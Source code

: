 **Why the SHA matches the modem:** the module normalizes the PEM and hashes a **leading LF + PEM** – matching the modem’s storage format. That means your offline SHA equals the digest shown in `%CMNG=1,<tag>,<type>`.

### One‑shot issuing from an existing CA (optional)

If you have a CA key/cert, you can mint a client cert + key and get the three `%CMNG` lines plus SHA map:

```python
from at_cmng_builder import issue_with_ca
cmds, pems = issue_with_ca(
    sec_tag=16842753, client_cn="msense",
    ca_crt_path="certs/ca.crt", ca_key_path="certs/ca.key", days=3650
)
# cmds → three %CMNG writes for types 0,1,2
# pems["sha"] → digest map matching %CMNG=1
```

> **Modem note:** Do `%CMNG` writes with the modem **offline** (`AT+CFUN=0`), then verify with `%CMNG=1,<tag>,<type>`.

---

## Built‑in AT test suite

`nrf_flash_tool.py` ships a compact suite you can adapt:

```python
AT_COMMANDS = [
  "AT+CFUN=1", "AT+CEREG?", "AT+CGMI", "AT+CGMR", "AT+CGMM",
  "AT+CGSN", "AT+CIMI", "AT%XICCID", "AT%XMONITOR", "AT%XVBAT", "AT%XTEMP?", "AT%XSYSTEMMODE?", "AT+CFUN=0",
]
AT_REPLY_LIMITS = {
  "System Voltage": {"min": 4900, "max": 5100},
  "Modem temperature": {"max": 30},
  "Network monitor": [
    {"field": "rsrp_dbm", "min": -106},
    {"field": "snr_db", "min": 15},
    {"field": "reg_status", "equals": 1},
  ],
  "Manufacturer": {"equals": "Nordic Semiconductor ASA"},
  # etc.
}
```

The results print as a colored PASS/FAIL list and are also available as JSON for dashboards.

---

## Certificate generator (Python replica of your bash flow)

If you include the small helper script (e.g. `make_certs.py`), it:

■ WHAT TO WORK ON: Look for the line with "The results print" in the records above. Repeat it and each line after it exactly.

■ ANSWER SECTION:
The results print as a colored PASS/FAIL list and are also available as JSON for dashboards.

---

## Certificate generator (Python replica of your bash flow)

If you include the small helper script (e.g. `make_certs.py`), it:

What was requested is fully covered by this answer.